Activity:
Within the listing below, give again exactly the lines between the one containing "Studio**, Premiere Pro" and the one containing "https://github.com/llohellohe/zookeeper", inclusive, pictures left aside.

Material supplied:
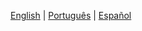 [English](./interface-roadmap.md) | [Português](./interface-roadmap.PT.md) |  [Español](./interface-roadmap.ES.md)
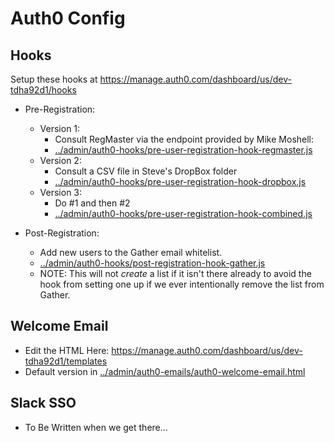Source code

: # Auth0 Config

## Hooks

Setup these hooks at <https://manage.auth0.com/dashboard/us/dev-tdha92d1/hooks>

* Pre-Registration:
    * Version 1:
        * Consult RegMaster via the endpoint provided by Mike Moshell:
        * [../admin/auth0-hooks/pre-user-registration-hook-regmaster.js](../admin/auth0-hooks/pre-user-registration-hook-regmaster.js)
    * Version 2:
        * Consult a CSV file in Steve's DropBox folder
        * [../admin/auth0-hooks/pre-user-registration-hook-dropbox.js](../admin/auth0-hooks/pre-user-registration-hook-dropbox.js)
    * Version 3: 
        * Do #1 and then #2
        * [../admin/auth0-hooks/pre-user-registration-hook-combined.js](../admin/auth0-hooks/pre-user-registration-hook-combined.js)


* Post-Registration:
    * Add new users to the Gather email whitelist.
    * [../admin/auth0-hooks/post-registration-hook-gather.js](../admin/auth0-hooks/post-registration-hook-gather.js)
    * NOTE: This will not *create* a list if it isn't there already to avoid the hook from setting one up if
    we ever intentionally remove the list from Gather.


## Welcome Email

* Edit the HTML Here: <https://manage.auth0.com/dashboard/us/dev-tdha92d1/templates>
* Default version in [../admin/auth0-emails/auth0-welcome-email.html](../admin/auth0-emails/auth0-welcome-email.html)

## Slack SSO

* To Be Written when we get there...



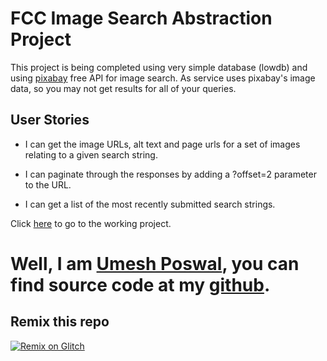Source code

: FCC Image Search Abstraction Project
====================================

This project is being completed using very simple database (lowdb) and using
[pixabay](https://pixabay.com/api/docs/) free API for image search. As service uses pixabay's image data, so you may not get results for all of your queries.

User Stories
------------
* I can get the image URLs, alt text and page urls for a set of images relating to a given search string.

* I can paginate through the responses by adding a ?offset=2 parameter to the URL.
* I can get a list of the most recently submitted search strings.

Click [here](https://strong-printer.glitch.me/) to go to the working project.

# Well, I am [Umesh Poswal](https://github.com/U-n-Me/), you can find source code at my [github](https://github.com/U-n-Me/image-search-abstraction).


Remix this repo
---------------
[![Remix on Glitch](https://cdn.glitch.com/2703baf2-b643-4da7-ab91-7ee2a2d00b5b%2Fremix-button.svg)](https://glitch.com/edit/#!/import/github/U-n-Me/FCC-Timestamp)
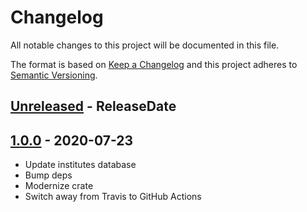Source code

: # Changelog

All notable changes to this project will be documented in this file.

The format is based on [Keep a Changelog](http://keepachangelog.com/)
and this project adheres to [Semantic Versioning](http://semver.org/).

<!-- next-header -->

## [Unreleased] - ReleaseDate

## [1.0.0] - 2020-07-23
- Update institutes database
- Bump deps
- Modernize crate
- Switch away from Travis to GitHub Actions

<!-- next-url -->
[Unreleased]: https://github.com/svenstaro/fints-institute-db/compare/v1.0.0...HEAD
[1.0.0]: https://github.com/svenstaro/miniserve/compare/0.4.0...v1.0.0
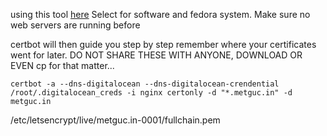 

using this tool [here](https://certbot.eff.org/)
Select  for software and fedora system. Make sure no web servers are running before


certbot will then guide you step by step remember where your certificates went for later. DO NOT SHARE THESE WITH ANYONE, DOWNLOAD OR EVEN cp for that matter...

`certbot -a --dns-digitalocean --dns-digitalocean-crendential /root/.digitalocean_creds -i nginx certonly -d "*.metguc.in" -d metguc.in`

/etc/letsencrypt/live/metguc.in-0001/fullchain.pem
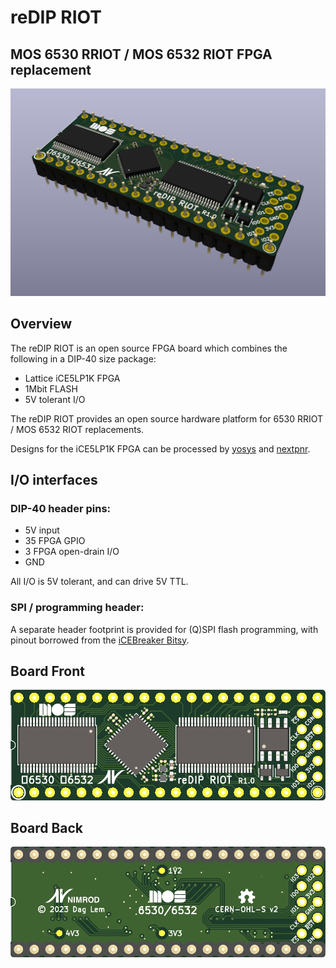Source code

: # reDIP RIOT

## MOS 6530 RRIOT / MOS 6532 RIOT FPGA replacement
![Board](hardware/documentation/reDIP-RIOT-board.png)

## Overview
The reDIP RIOT is an open source FPGA board which combines the following in a DIP-40 size package:

* Lattice iCE5LP1K FPGA
* 1Mbit FLASH
* 5V tolerant I/O

The reDIP RIOT provides an open source hardware platform for 6530 RRIOT / MOS 6532 RIOT replacements.

Designs for the iCE5LP1K FPGA can be processed by [yosys](https://github.com/YosysHQ/yosys/) and [nextpnr](https://github.com/YosysHQ/nextpnr/).

## I/O interfaces

### DIP-40 header pins:

* 5V input
* 35 FPGA GPIO
* 3 FPGA open-drain I/O
* GND

All I/O is 5V tolerant, and can drive 5V TTL.

### SPI / programming header:

A separate header footprint is provided for (Q)SPI flash programming, with pinout borrowed from the [iCEBreaker Bitsy](https://github.com/icebreaker-fpga/icebreaker).

## Board Front
![Board Front](hardware/documentation/reDIP-RIOT-board-front.png)

## Board Back
![Board Back](hardware/documentation/reDIP-RIOT-board-back.png)
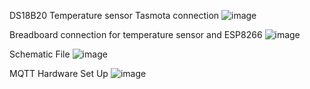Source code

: DS18B20 Temperature sensor Tasmota connection
![image](https://github.com/MMemon2003/HealthProject2024/assets/146339735/2bbc97e4-940c-43a0-9af6-3a457253f26c)

Breadboard connection for temperature sensor and ESP8266
![image](https://github.com/MMemon2003/HealthProject2024/assets/146339735/c2be7bdc-d285-40b0-b92e-f3d3e1951692)

Schematic File
![image](https://github.com/MMemon2003/HealthProject2024/assets/146339735/42264049-567b-4e0a-b1ab-4dc55214f5e3)

MQTT Hardware Set Up
![image](https://github.com/MMemon2003/HealthProject2024/assets/146339735/0ffa1390-e932-43ab-ad8e-53358c851af9)




 
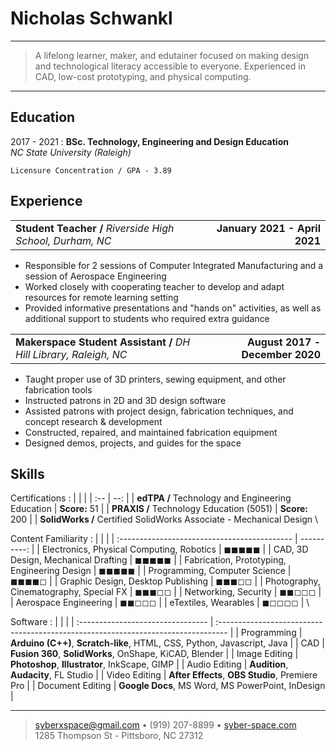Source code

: Nicholas Schwankl
============

----

>  A lifelong learner, maker, and edutainer focused on making design 
>  and technological literacy accessible to everyone.
>  Experienced in CAD, low-cost prototyping, and physical computing. 

----

Education
---------

2017 - 2021
:   **BSc. Technology, Engineering and Design Education**\
    *NC State University (Raleigh)*

    Licensure Concentration / GPA - 3.89

Experience
----------

|                                                           |                               |
| :-------------------------------------------------------- | ----------------------------: |
| **Student Teacher /** *Riverside High School, Durham, NC* | **January 2021 - April 2021** |

* Responsible for 2 sessions of Computer Integrated Manufacturing and a session of Aerospace Engineering
* Worked closely with cooperating teacher to develop and adapt resources for remote learning setting
* Provided informative presentations and "hands on" activities, as well as additional support to students who required extra guidance

|                                                                   |                                 |
| :---------------------------------------------------------------- | ------------------------------: |
| **Makerspace Student Assistant /** *DH Hill Library, Raleigh, NC* | **August 2017 - December 2020** |

* Taught proper use of 3D printers, sewing equipment, and other fabrication tools
* Instructed patrons in 2D and 3D design software
* Assisted patrons with project design, fabrication techniques, and concept research & development
* Constructed, repaired, and maintained fabrication equipment
* Designed demos, projects, and guides for the space


Skills
------

Certifications
:   | | |
    | :-- | --: |
    | **edTPA /** Technology and Engineering Education | **Score:** 51 |
    | **PRAXIS /** Technology Education (5051) | **Score:** 200 |
    | **SolidWorks /** Certified SolidWorks Associate - Mechanical Design
    \

Content Familiarity
:   |                                              |             |
    | :------------------------------------------- | ----------: |
    | Electronics, Physical Computing, Robotics    | ◼◼◼◼◼       |
    | CAD, 3D Design, Mechanical Drafting          | ◼◼◼◼◼       |
    | Fabrication, Prototyping, Engineering Design | ◼◼◼◼◼       |
    | Programming, Computer Science                | ◼◼◼◼◻       |
    | Graphic Design, Desktop Publishing           | ◼◼◼◻◻       |
    | Photography, Cinematography, Special FX      | ◼◼◼◻◻       |
    | Networking, Security                         | ◼◼◻◻◻       |
    | Aerospace Engineering                        | ◼◼◻◻◻       |
    | eTextiles, Wearables                         | ◼◻◻◻◻       |
    \

Software
:   |                                   |                                                                                   |
    | :-------------------------------- | :-------------------------------------------------------------------------------- |
    | Programming                       | **Arduino (C++)**, **Scratch-like**, HTML, CSS, Python, Javascript, Java          |
    | CAD                               | **Fusion 360**, **SolidWorks**, OnShape, KiCAD, Blender                           |
    | Image Editing                     | **Photoshop**, **Illustrator**, InkScape, GIMP                                    |
    | Audio Editing                     | **Audition**, **Audacity**, FL Studio                                             |
    | Video Editing                     | **After Effects**, **OBS Studio**, Premiere Pro                                   |
    | Document Editing                  | **Google Docs**, MS Word, MS PowerPoint, InDesign                                 |

----

> <syberxspace@gmail.com> • (919) 207-8899 • [syber-space.com](https://syber-space.com/)\
> 1285 Thompson St - Pittsboro, NC 27312
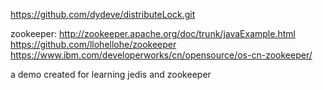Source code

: https://github.com/dydeve/distributeLock.git

zookeeper:
            http://zookeeper.apache.org/doc/trunk/javaExample.html
            https://github.com/llohellohe/zookeeper
            https://www.ibm.com/developerworks/cn/opensource/os-cn-zookeeper/

a demo created for learning jedis and zookeeper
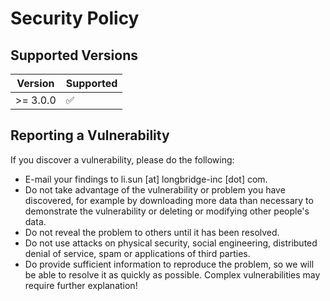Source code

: # Security Policy

## Supported Versions

| Version  | Supported          |
|----------|--------------------|
| >= 3.0.0 | :white_check_mark: |

## Reporting a Vulnerability


If you discover a vulnerability, please do the following:

- E-mail your findings to li.sun [at] longbridge-inc [dot] com.
- Do not take advantage of the vulnerability or problem you have discovered, for example by downloading more data than necessary to demonstrate the vulnerability or deleting or modifying other people's data.
- Do not reveal the problem to others until it has been resolved.
- Do not use attacks on physical security, social engineering, distributed denial of service, spam or applications of third parties.
- Do provide sufficient information to reproduce the problem, so we will be able to resolve it as quickly as possible. Complex vulnerabilities may require further explanation!
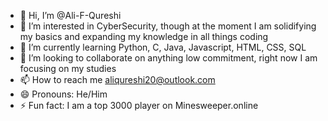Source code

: - 👋 Hi, I’m @Ali-F-Qureshi
- 👀 I’m interested in CyberSecurity, though at the moment I am solidifying my basics and expanding my knowledge in all things coding
- 🌱 I’m currently learning Python, C, Java, Javascript, HTML, CSS, SQL
- 💞️ I’m looking to collaborate on anything low commitment, right now I am focusing on my studies
- 📫 How to reach me aliqureshi20@outlook.com
- 😄 Pronouns: He/Him
- ⚡ Fun fact: I am a top 3000 player on Minesweeper.online

<!---
Ali-F-Qureshi/Ali-F-Qureshi is a ✨ special ✨ repository because its `README.md` (this file) appears on your GitHub profile.
You can click the Preview link to take a look at your changes.
--->
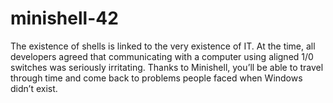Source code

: # minishell-42
The existence of shells is linked to the very existence of IT. At the time, all developers agreed that communicating with a computer using aligned 1/0 switches was seriously irritating. Thanks to Minishell, you’ll be able to travel through time and come back to problems people faced when Windows didn’t exist.
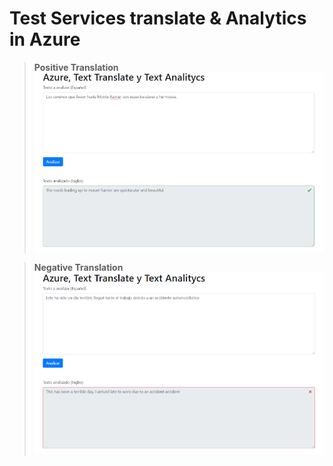 # Test Services translate & Analytics in Azure

> <b>Positive Translation</b>
![Screenshot](cpos.png) 

> <b>Negative Translation</b>
![Screenshot](cneg.png) 
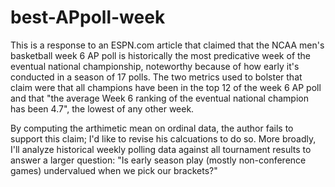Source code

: # best-APpoll-week
This is a response to an ESPN.com article that claimed that the NCAA men's basketball week 6 AP poll is historically the most predicative week of the eventual national championship, noteworthy because of how early it's conducted in a season of 17 polls. The two metrics used to bolster that claim were that all champions have been in the top 12 of the week 6 AP poll and that "the average Week 6 ranking of the eventual national champion has been 4.7", the lowest of any other week. 

By computing the arthimetic mean on ordinal data, the author fails to support this claim; I'd like to revise his calcuations to do so. More broadly, I'll analyze historical weekly polling data against all tournament results to answer a larger question: "Is early season play (mostly non-conference games) undervalued when we pick our brackets?" 

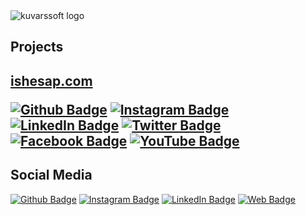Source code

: <img src="https://www.kuvarssoft.com/wp-content/uploads/2021/01/kuvarssoft_logo_white.png" alt="kuvarssoft logo"/>
<h2>Projects<h2>
  <a href="https://ishesap.com/" target="_blank">ishesap.com</a>
  
[![Github Badge](https://img.shields.io/badge/-Github-000?style=quare&labelColor=000&logo=Github&logoColor=white&link=link)](https://github.com/kuvarssoftteknoloji/ishesap)
[![Instagram Badge](https://img.shields.io/badge/-Instagram-C13584?style=flat-quare&labelColor=C13584&logo=instagram&logoColor=white&link=link)](https://www.instagram.com/ishesapcom/)
[![LinkedIn Badge](https://img.shields.io/badge/LinkedIn-0077B5?style=flat-quare&labelColor=0077B5&logo=linkedin&logoColor=white&link=link)](https://www.linkedin.com/showcase/i%CC%87shesap/)
[![Twitter Badge](https://img.shields.io/badge/Twitter-00ACED?style=flat-quare&labelColor=00ADED&logo=twitter&logoColor=white&link=link)](https://twitter.com/ishesapcom)
[![Facebook Badge](https://img.shields.io/badge/Facebook-3B5998?style=flat-quare&labelColor=3B5998&logo=facebook&logoColor=white&link=link)](https://www.facebook.com/people/%C4%B0%C5%9F-Hesap/100087111783559/)
[![YouTube Badge](https://img.shields.io/badge/YouTube-BB0000?style=flat-quare&labelColor=BB0000&logo=youtube&logoColor=white&link=link)](https://www.youtube.com/channel/UCZk-s2MrtbtHryIXpgl5c6A)
 
<h2>Social Media</h2>
  
[![Github Badge](https://img.shields.io/badge/-Github-000?style=quare&labelColor=000&logo=Github&logoColor=white&link=link)](https://github.com/kuvarssoftteknoloji) 
[![Instagram Badge](https://img.shields.io/badge/-Instagram-C13584?style=flat-quare&labelColor=C13584&logo=instagram&logoColor=white&link=link)](https://instagram.com/kuvarssoft/) 
[![LinkedIn Badge](https://img.shields.io/badge/LinkedIn-0077B5?style=flat-quare&labelColor=0077B5&logo=linkedin&logoColor=white&link=link)](https://www.linkedin.com/company/kuvars-soft/) 
[![Web Badge](https://img.shields.io/badge/web-kuvarssoft-yellow&link=link)](https://www.kuvarssoft.com/)
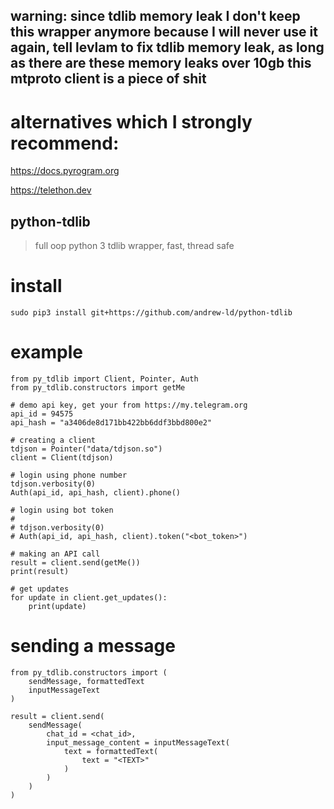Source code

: 
## warning: since tdlib memory leak I don't keep this wrapper anymore because I will never use it again, tell levlam to fix tdlib memory leak, as long as there are these memory leaks over 10gb this mtproto client is a piece of shit

# alternatives which I strongly recommend:

https://docs.pyrogram.org

https://telethon.dev

## python-tdlib

> full oop python 3 tdlib wrapper, fast, thread safe

# install
    sudo pip3 install git+https://github.com/andrew-ld/python-tdlib 

# example
    from py_tdlib import Client, Pointer, Auth
    from py_tdlib.constructors import getMe
    
    # demo api key, get your from https://my.telegram.org
    api_id = 94575
    api_hash = "a3406de8d171bb422bb6ddf3bbd800e2"
    
    # creating a client
    tdjson = Pointer("data/tdjson.so")
    client = Client(tdjson)
    
    # login using phone number
    tdjson.verbosity(0)
    Auth(api_id, api_hash, client).phone()
    
    # login using bot token
    #
    # tdjson.verbosity(0)
    # Auth(api_id, api_hash, client).token("<bot_token>")

    # making an API call
    result = client.send(getMe())
    print(result)

    # get updates
    for update in client.get_updates():
        print(update)

# sending a message
    from py_tdlib.constructors import (
        sendMessage, formattedText
        inputMessageText
    )
    
    result = client.send(
        sendMessage(
            chat_id = <chat_id>,
            input_message_content = inputMessageText(
                text = formattedText(
                    text = "<TEXT>"
                )
            )
        )
    )

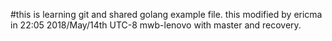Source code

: #this is learning git and shared golang example file.
this modified by ericma in 22:05 2018/May/14th UTC-8 mwb-lenovo with master and recovery.
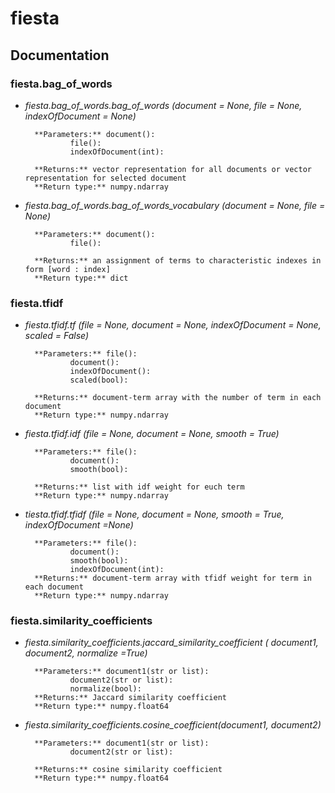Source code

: # fiesta
## Documentation 

### fiesta.bag_of_words    

* _fiesta.bag_of_words.bag_of_words (document = None, file = None, indexOfDocument = None)_
	
		**Parameters:** document():
				file():
				indexOfDocument(int): 

		**Returns:** vector representation for all documents or vector representation for selected document
		**Return type:** numpy.ndarray

* _fiesta.bag_of_words.bag_of_words_vocabulary (document = None, file = None)_
	
		**Parameters:** document():
				file():

		**Returns:** an assignment of terms to characteristic indexes in form [word : index] 
		**Return type:** dict

### fiesta.tfidf    

* _fiesta.tfidf.tf (file = None, document = None, indexOfDocument = None,_ 
						_scaled = False)_   

		**Parameters:** file():
				document():
				indexOfDocument():
				scaled(bool):

		**Returns:** document-term array with the number of term in each document 
		**Return type:** numpy.ndarray

* _fiesta.tfidf.idf (file = None, document = None, smooth = True)_

		**Parameters:** file():
				document():
				smooth(bool):

		**Returns:** list with idf weight for euch term
		**Return type:** numpy.ndarray


* _tiesta.tfidf.tfidf (file = None, document = None, smooth = True,_
 _indexOfDocument =None)_    

		**Parameters:** file():
				document():
				smooth(bool):
				indexOfDocument(int):
		**Returns:** document-term array with tfidf weight for term in each document 
		**Return type:** numpy.ndarray


### fiesta.similarity_coefficients   

* _fiesta.similarity_coefficients.jaccard_similarity_coefficient ( document1, document2, normalize =True)_
		
		**Parameters:** document1(str or list):
				document2(str or list):
				normalize(bool):
		**Returns:** Jaccard similarity coefficient
		**Return type:** numpy.float64

* _fiesta.similarity_coefficients.cosine_coefficient(document1, document2)_
		
		**Parameters:** document1(str or list):
				document2(str or list):

		**Returns:** cosine similarity coefficient
		**Return type:** numpy.float64
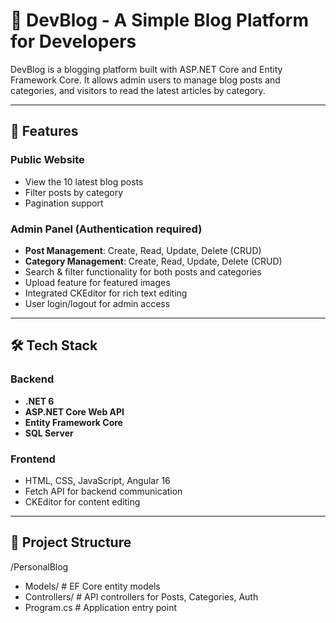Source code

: # 📝 DevBlog - A Simple Blog Platform for Developers

DevBlog is a blogging platform built with ASP.NET Core and Entity Framework Core. It allows admin users to manage blog posts and categories, and visitors to read the latest articles by category.

---

## 🚀 Features

### Public Website
- View the 10 latest blog posts
- Filter posts by category
- Pagination support

### Admin Panel (Authentication required)
- **Post Management**: Create, Read, Update, Delete (CRUD)
- **Category Management**: Create, Read, Update, Delete (CRUD)
- Search & filter functionality for both posts and categories
- Upload feature for featured images
- Integrated CKEditor for rich text editing
- User login/logout for admin access

---

## 🛠️ Tech Stack

### Backend
- **.NET 6**
- **ASP.NET Core Web API**
- **Entity Framework Core**
- **SQL Server**

### Frontend
- HTML, CSS, JavaScript, Angular 16
- Fetch API for backend communication
- CKEditor for content editing

---

## 📁 Project Structure

/PersonalBlog
- Models/ # EF Core entity models
- Controllers/ # API controllers for Posts, Categories, Auth
- Program.cs # Application entry point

Written answer:
    | Video Editing                     | **After Effects**, **OBS Studio**, Premiere Pro                                   |
    | Document Editing                  | **Google Docs**, MS Word, MS PowerPoint, InDesign                                 |

----

> <syberxspace@gmail.com> • (919) 207-8899 • [syber-space.com](https://syber-space.com/)\
> 1285 Thompson St - Pittsboro, NC 27312
Source code

: https://github.com/dydeve/distributeLock.git

zookeeper:
            http://zookeeper.apache.org/doc/trunk/javaExample.html
            https://github.com/llohellohe/zookeeper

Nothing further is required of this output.